__TASK BRIEF__: The answer must be the full listing, reproduced without any change.

AVAILABLE RECORDS START

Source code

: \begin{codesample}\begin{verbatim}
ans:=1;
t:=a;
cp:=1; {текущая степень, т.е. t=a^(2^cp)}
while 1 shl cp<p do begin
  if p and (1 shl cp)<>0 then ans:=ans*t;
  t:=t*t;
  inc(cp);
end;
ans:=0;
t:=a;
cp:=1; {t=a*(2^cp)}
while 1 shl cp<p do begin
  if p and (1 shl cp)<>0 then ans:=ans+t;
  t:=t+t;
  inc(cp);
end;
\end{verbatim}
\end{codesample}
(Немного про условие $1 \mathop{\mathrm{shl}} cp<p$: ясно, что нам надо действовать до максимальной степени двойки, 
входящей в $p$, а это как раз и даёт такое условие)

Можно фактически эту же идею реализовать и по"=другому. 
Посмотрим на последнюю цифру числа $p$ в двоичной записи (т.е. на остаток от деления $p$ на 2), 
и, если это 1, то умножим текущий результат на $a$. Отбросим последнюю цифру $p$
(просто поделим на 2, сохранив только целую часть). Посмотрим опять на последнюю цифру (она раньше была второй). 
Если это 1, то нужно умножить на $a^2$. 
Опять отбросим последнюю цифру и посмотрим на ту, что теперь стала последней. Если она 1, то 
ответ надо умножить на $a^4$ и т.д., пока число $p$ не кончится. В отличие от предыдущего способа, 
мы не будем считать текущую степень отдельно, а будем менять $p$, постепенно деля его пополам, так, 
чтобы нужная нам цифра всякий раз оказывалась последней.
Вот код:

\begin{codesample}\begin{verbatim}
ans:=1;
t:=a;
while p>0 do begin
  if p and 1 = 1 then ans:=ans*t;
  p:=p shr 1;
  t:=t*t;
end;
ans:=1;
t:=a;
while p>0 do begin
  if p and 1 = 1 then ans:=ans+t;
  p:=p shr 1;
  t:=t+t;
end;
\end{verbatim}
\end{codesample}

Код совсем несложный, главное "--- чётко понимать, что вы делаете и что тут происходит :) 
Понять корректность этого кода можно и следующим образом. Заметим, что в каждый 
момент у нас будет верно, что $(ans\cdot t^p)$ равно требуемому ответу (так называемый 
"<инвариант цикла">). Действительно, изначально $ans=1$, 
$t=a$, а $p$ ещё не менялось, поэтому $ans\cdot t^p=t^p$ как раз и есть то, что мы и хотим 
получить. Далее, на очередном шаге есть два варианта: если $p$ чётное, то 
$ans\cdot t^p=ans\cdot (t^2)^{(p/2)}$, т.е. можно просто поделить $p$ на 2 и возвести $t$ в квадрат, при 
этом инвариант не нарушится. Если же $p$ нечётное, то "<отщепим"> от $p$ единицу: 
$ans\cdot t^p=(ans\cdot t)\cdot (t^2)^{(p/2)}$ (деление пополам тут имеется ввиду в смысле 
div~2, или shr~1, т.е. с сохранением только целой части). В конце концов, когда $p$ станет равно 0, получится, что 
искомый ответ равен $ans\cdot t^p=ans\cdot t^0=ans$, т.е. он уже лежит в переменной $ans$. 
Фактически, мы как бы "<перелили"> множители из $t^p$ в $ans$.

AVAILABLE RECORDS END

__OUTPUT OF THE EXERCISE__:
Source code

: \begin{codesample}\begin{verbatim}
ans:=1;
t:=a;
cp:=1; {текущая степень, т.е. t=a^(2^cp)}
while 1 shl cp<p do begin
  if p and (1 shl cp)<>0 then ans:=ans*t;
  t:=t*t;
  inc(cp);
end;
ans:=0;
t:=a;
cp:=1; {t=a*(2^cp)}
while 1 shl cp<p do begin
  if p and (1 shl cp)<>0 then ans:=ans+t;
  t:=t+t;
  inc(cp);
end;
\end{verbatim}
\end{codesample}
(Немного про условие $1 \mathop{\mathrm{shl}} cp<p$: ясно, что нам надо действовать до максимальной степени двойки, 
входящей в $p$, а это как раз и даёт такое условие)

Можно фактически эту же идею реализовать и по"=другому. 
Посмотрим на последнюю цифру числа $p$ в двоичной записи (т.е. на остаток от деления $p$ на 2), 
и, если это 1, то умножим текущий результат на $a$. Отбросим последнюю цифру $p$
(просто поделим на 2, сохранив только целую часть). Посмотрим опять на последнюю цифру (она раньше была второй). 
Если это 1, то нужно умножить на $a^2$. 
Опять отбросим последнюю цифру и посмотрим на ту, что теперь стала последней. Если она 1, то 
ответ надо умножить на $a^4$ и т.д., пока число $p$ не кончится. В отличие от предыдущего способа, 
мы не будем считать текущую степень отдельно, а будем менять $p$, постепенно деля его пополам, так, 
чтобы нужная нам цифра всякий раз оказывалась последней.
Вот код:

\begin{codesample}\begin{verbatim}
ans:=1;
t:=a;
while p>0 do begin
  if p and 1 = 1 then ans:=ans*t;
  p:=p shr 1;
  t:=t*t;
end;
ans:=1;
t:=a;
while p>0 do begin
  if p and 1 = 1 then ans:=ans+t;
  p:=p shr 1;
  t:=t+t;
end;
\end{verbatim}
\end{codesample}

Код совсем несложный, главное "--- чётко понимать, что вы делаете и что тут происходит :) 
Понять корректность этого кода можно и следующим образом. Заметим, что в каждый 
момент у нас будет верно, что $(ans\cdot t^p)$ равно требуемому ответу (так называемый 
"<инвариант цикла">). Действительно, изначально $ans=1$, 
$t=a$, а $p$ ещё не менялось, поэтому $ans\cdot t^p=t^p$ как раз и есть то, что мы и хотим 
получить. Далее, на очередном шаге есть два варианта: если $p$ чётное, то 
$ans\cdot t^p=ans\cdot (t^2)^{(p/2)}$, т.е. можно просто поделить $p$ на 2 и возвести $t$ в квадрат, при 
этом инвариант не нарушится. Если же $p$ нечётное, то "<отщепим"> от $p$ единицу: 
$ans\cdot t^p=(ans\cdot t)\cdot (t^2)^{(p/2)}$ (деление пополам тут имеется ввиду в смысле 
div~2, или shr~1, т.е. с сохранением только целой части). В конце концов, когда $p$ станет равно 0, получится, что 
искомый ответ равен $ans\cdot t^p=ans\cdot t^0=ans$, т.е. он уже лежит в переменной $ans$. 
Фактически, мы как бы "<перелили"> множители из $t^p$ в $ans$.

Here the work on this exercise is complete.